### [Data shown]
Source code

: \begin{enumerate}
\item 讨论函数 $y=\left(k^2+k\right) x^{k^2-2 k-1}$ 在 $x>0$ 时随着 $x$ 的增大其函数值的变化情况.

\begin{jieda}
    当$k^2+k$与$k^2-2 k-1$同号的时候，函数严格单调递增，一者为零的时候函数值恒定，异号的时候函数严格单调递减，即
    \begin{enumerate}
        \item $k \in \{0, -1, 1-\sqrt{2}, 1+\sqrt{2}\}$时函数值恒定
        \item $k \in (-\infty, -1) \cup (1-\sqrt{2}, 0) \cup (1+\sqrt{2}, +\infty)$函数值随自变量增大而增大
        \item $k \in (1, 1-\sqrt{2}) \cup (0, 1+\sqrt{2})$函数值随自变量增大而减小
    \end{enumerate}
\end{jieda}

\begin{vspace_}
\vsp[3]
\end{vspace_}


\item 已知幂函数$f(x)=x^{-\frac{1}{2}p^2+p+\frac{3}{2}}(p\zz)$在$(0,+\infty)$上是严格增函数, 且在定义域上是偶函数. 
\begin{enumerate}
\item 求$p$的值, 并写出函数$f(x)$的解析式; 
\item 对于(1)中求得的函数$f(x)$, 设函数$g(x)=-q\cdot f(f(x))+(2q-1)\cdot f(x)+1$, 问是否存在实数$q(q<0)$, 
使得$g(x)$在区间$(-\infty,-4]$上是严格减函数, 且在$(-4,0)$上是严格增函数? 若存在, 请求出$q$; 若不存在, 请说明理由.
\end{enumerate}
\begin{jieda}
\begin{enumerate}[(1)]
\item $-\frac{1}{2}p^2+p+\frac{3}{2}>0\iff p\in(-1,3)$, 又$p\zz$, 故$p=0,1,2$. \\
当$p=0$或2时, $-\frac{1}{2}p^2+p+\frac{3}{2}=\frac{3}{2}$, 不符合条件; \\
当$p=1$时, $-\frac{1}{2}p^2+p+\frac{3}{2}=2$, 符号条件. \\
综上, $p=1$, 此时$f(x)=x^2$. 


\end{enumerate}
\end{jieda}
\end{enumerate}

...

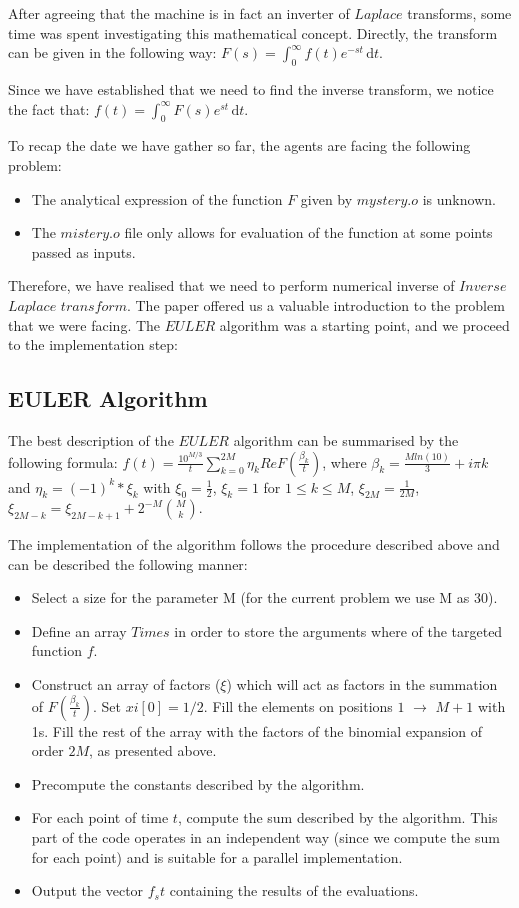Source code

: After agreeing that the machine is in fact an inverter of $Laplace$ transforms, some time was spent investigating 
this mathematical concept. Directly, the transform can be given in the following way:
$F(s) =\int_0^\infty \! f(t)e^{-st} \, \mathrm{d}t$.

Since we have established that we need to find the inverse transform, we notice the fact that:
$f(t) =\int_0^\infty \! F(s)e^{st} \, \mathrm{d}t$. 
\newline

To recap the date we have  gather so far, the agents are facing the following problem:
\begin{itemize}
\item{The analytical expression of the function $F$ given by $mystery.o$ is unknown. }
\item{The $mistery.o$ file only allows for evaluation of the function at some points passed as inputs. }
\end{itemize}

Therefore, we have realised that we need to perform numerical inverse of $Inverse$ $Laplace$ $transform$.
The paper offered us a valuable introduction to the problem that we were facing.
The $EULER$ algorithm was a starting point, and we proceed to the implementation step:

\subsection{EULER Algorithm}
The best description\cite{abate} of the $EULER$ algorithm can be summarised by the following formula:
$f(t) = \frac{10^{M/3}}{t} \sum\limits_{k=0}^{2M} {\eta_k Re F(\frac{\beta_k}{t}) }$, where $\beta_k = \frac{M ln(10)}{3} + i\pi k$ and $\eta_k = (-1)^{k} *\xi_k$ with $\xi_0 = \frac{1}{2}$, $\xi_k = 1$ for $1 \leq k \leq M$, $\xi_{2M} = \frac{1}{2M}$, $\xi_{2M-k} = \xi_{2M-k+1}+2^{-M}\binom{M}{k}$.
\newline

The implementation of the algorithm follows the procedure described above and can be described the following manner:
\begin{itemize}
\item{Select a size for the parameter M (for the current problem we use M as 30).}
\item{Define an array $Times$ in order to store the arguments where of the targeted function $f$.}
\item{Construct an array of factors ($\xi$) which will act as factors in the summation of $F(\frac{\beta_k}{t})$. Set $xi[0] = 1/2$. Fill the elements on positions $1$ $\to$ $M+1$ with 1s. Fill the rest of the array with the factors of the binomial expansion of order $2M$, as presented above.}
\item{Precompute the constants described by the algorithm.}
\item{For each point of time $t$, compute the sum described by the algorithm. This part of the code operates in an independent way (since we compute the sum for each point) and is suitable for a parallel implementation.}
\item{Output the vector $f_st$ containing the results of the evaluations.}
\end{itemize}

### [Exercise description]
Using the listing, copy every line where the word "need" shows up.

### [Exercise answer]
Since we have established that we need to find the inverse transform, we notice the fact that:
Therefore, we have realised that we need to perform numerical inverse of $Inverse$ $Laplace$ $transform$.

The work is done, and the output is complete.